Versione originale in latino
Universa iam plebs Palatium implebat, mixtis servitiis et dissono clamore caedem Othonis et coniuratorum exitium poscentium ut si in circo aut theatro ludicrum aliquod postularent: neque illis iudicium aut veritas, quippe eodem die diversa pari certamine postulaturis, sed tradito more quemcumque principem adulandi licentia adclamationum et studiis inanibus. Interim Galbam duae sententiae distinebat: Titus Vinius manendum intra domum, opponenda servitia, firmandos aditus, non eundum ad iratos censebat: daret malorum paenitentiae, daret bonorum consensui spatium: scelera impetu, bona consilia mora valescere, denique eundi ultro, si ratio sit, eandem mox facultatem, regressum, si paeniteat, inaliena potestate.
Traduzione all'italiano
Già tutta la plebaglia, mescolata agli schiavi, riempiva il Palazzo, chiedendo, in un chiasso disordinato, la testa di Otone e la morte dei congiurati, come se, al circo o a teatro, reclamassero un divertimento, ma senza una scelta vera, senza sincerità: lo stesso giorno avrebbero preteso il contrario con altrettanto accanimento. Era ormai una tradizione adulare qualsiasi principe con sfrenate acclamazioni e inconsistenti entusiasmi. Frattanto Galba non riusciva a risolversi tra due pareri diversi. Tito Vinio proponeva di barricarsi nel Palazzo, mobilitare gli schiavi, bloccare le entrate, non affrontare i ribelli scatenati.
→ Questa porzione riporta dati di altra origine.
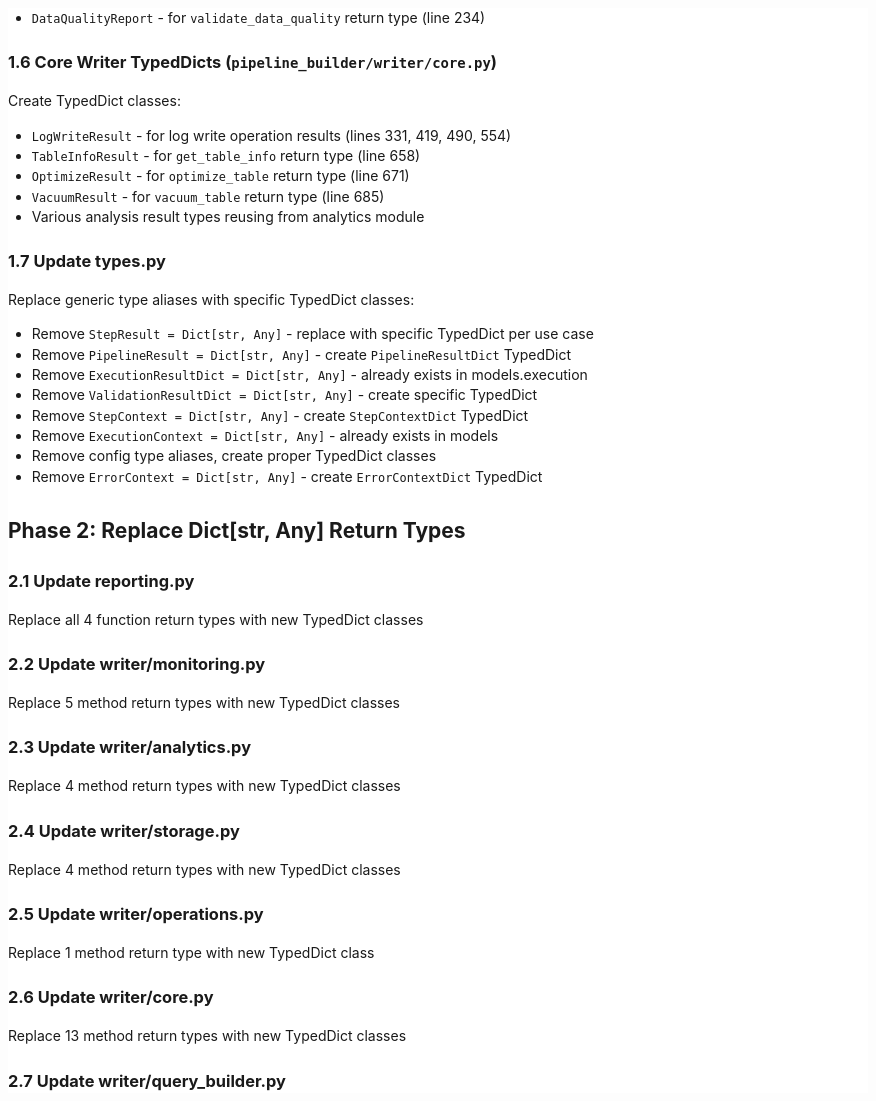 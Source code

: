 - `DataQualityReport` - for `validate_data_quality` return type (line 234)

### 1.6 Core Writer TypedDicts (`pipeline_builder/writer/core.py`)

Create TypedDict classes:

- `LogWriteResult` - for log write operation results (lines 331, 419, 490, 554)
- `TableInfoResult` - for `get_table_info` return type (line 658)
- `OptimizeResult` - for `optimize_table` return type (line 671)
- `VacuumResult` - for `vacuum_table` return type (line 685)
- Various analysis result types reusing from analytics module

### 1.7 Update types.py

Replace generic type aliases with specific TypedDict classes:

- Remove `StepResult = Dict[str, Any]` - replace with specific TypedDict per use case
- Remove `PipelineResult = Dict[str, Any]` - create `PipelineResultDict` TypedDict
- Remove `ExecutionResultDict = Dict[str, Any]` - already exists in models.execution
- Remove `ValidationResultDict = Dict[str, Any]` - create specific TypedDict
- Remove `StepContext = Dict[str, Any]` - create `StepContextDict` TypedDict
- Remove `ExecutionContext = Dict[str, Any]` - already exists in models
- Remove config type aliases, create proper TypedDict classes
- Remove `ErrorContext = Dict[str, Any]` - create `ErrorContextDict` TypedDict

## Phase 2: Replace Dict[str, Any] Return Types

### 2.1 Update reporting.py

Replace all 4 function return types with new TypedDict classes

### 2.2 Update writer/monitoring.py  

Replace 5 method return types with new TypedDict classes

### 2.3 Update writer/analytics.py

Replace 4 method return types with new TypedDict classes

### 2.4 Update writer/storage.py

Replace 4 method return types with new TypedDict classes

### 2.5 Update writer/operations.py

Replace 1 method return type with new TypedDict class

### 2.6 Update writer/core.py

Replace 13 method return types with new TypedDict classes

### 2.7 Update writer/query_builder.py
I colpevoli dovevano avere il tempo di ravvedersi, gli onesti di concertare un'azione comune: il crimine, diceva, punta sull'impeto, le decisioni sagge si affermano lentamente; infine, avrebbero sempre avuto la possibilità di contrattaccare, se così avessero scelto, mentre tornare indietro, in caso di pentimento, sarebbe dipeso da altri.